The choice of bed material for biomass gasification plays a crucial role for the overall efficiency of the process. Olivine is the material conventionally used for biomass gasification due to the observed activity of olivine toward cracking of unwanted tars. Despite its catalytic activity, olivine contains high levels of chromium, which complicates the deposition of used bed material. Feldspar has shown the same activity as olivine when used as a bed material in biomass gasification. As opposed to olivine, feldspar does not contain environmentally hazardous compounds, which makes it a preferred alternative for further applications. The interaction of bed material and ash heavily influences the properties of the bed material. In the present study interactions between feldspar and main ash compounds of woody biomass in an indirect gasification system were investigated. Bed material samples were collected at different time intervals and analyzed with SEM-EDS and XRD. The obtained analysis results were then compared to thermodynamic models. The performed study was divided in two parts: in part 1 (the present paper), K-rich feldspar was investigated, whereas Na-rich feldspar is presented in part 2 of the study (DOI: 10.1021/acs.energyfuels.9b01291). From the material analysis performed, it can be seen that, as a result of the bed materials’ interactions with the formed ash compounds, the latter were first deposited on the surface of the K-feldspar particles and later resulted in the formation of Ca- and Mg-rich layers. The Ca enriched in the layers further reacted with the feldspar, which led to its diffusion into the particles and the formation of CaSiO3 and KAlSiO4. Contrary to Ca, Mg did not react with the feldspar and remained on the surface of the particles, where it was found as Mg- or Ca-Mg-silicates. As a result of the described interactions, layer separation was noted after 51 h with an outer Mg-rich layer and an inner Ca-rich layer. Due to the development of the Ca- and Mg-rich layers and the bed material–ash interactions, crack formation was observed on the particles’ surfaces.
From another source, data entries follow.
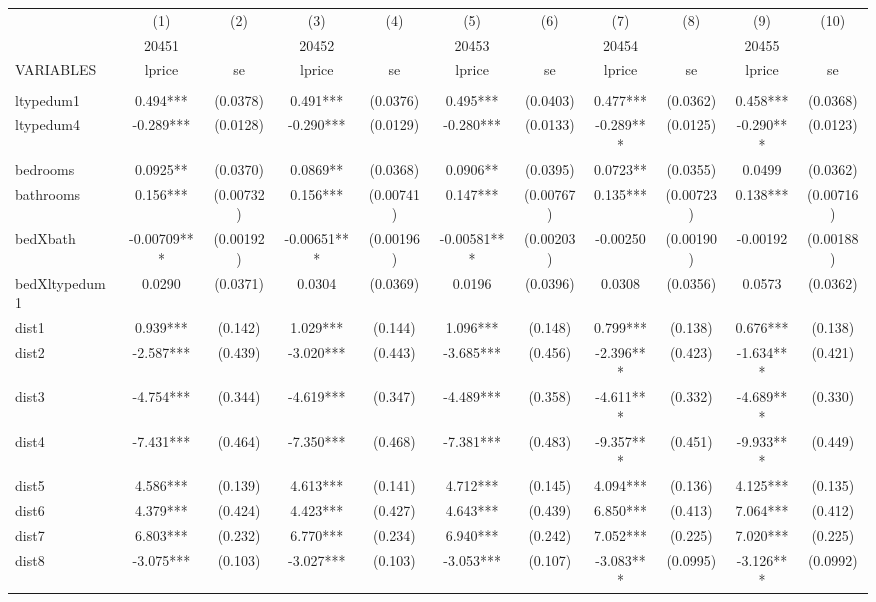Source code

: \documentclass[]{article}
\begin{document}
\begin{tabular}{lcccccccccc} \hline
 & (1) & (2) & (3) & (4) & (5) & (6) & (7) & (8) & (9) & (10) \\
 & 20451 &  & 20452 &  & 20453 &  & 20454 &  & 20455 &  \\
VARIABLES & lprice & se & lprice & se & lprice & se & lprice & se & lprice & se \\ \hline
 &  &  &  &  &  &  &  &  &  &  \\
ltypedum1 & 0.494*** & (0.0378) & 0.491*** & (0.0376) & 0.495*** & (0.0403) & 0.477*** & (0.0362) & 0.458*** & (0.0368) \\
ltypedum4 & -0.289*** & (0.0128) & -0.290*** & (0.0129) & -0.280*** & (0.0133) & -0.289*** & (0.0125) & -0.290*** & (0.0123) \\
bedrooms & 0.0925** & (0.0370) & 0.0869** & (0.0368) & 0.0906** & (0.0395) & 0.0723** & (0.0355) & 0.0499 & (0.0362) \\
bathrooms & 0.156*** & (0.00732) & 0.156*** & (0.00741) & 0.147*** & (0.00767) & 0.135*** & (0.00723) & 0.138*** & (0.00716) \\
bedXbath & -0.00709*** & (0.00192) & -0.00651*** & (0.00196) & -0.00581*** & (0.00203) & -0.00250 & (0.00190) & -0.00192 & (0.00188) \\
bedXltypedum1 & 0.0290 & (0.0371) & 0.0304 & (0.0369) & 0.0196 & (0.0396) & 0.0308 & (0.0356) & 0.0573 & (0.0362) \\
dist1 & 0.939*** & (0.142) & 1.029*** & (0.144) & 1.096*** & (0.148) & 0.799*** & (0.138) & 0.676*** & (0.138) \\
dist2 & -2.587*** & (0.439) & -3.020*** & (0.443) & -3.685*** & (0.456) & -2.396*** & (0.423) & -1.634*** & (0.421) \\
dist3 & -4.754*** & (0.344) & -4.619*** & (0.347) & -4.489*** & (0.358) & -4.611*** & (0.332) & -4.689*** & (0.330) \\
dist4 & -7.431*** & (0.464) & -7.350*** & (0.468) & -7.381*** & (0.483) & -9.357*** & (0.451) & -9.933*** & (0.449) \\
dist5 & 4.586*** & (0.139) & 4.613*** & (0.141) & 4.712*** & (0.145) & 4.094*** & (0.136) & 4.125*** & (0.135) \\
dist6 & 4.379*** & (0.424) & 4.423*** & (0.427) & 4.643*** & (0.439) & 6.850*** & (0.413) & 7.064*** & (0.412) \\
dist7 & 6.803*** & (0.232) & 6.770*** & (0.234) & 6.940*** & (0.242) & 7.052*** & (0.225) & 7.020*** & (0.225) \\
dist8 & -3.075*** & (0.103) & -3.027*** & (0.103) & -3.053*** & (0.107) & -3.083*** & (0.0995) & -3.126*** & (0.0992) \\

\end{tabular}
\end{document}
Place, publisher, year, edition, pages
American Chemical Society (ACS), 2019. Vol. 33, no 8, p. 7321-7332
Keywords [en]
Dual Fluidized Bed, Bed Material, Wood, Feldspar
National Category
Chemical Process Engineering Energy Engineering
Research subject
Energy Engineering
Identifiers
URN: urn:nbn:se:ltu:diva-75491DOI: 10.1021/acs.energyfuels.9b01291ISI: 000481569100046OAI: oai:DiVA.org:ltu-75491DiVA, id: diva2:1342274
Funder
Swedish Energy Agency, P46533-1 and P42034-1
Note

Validerad;2019;Nivå 2;2019-09-09 (johcin)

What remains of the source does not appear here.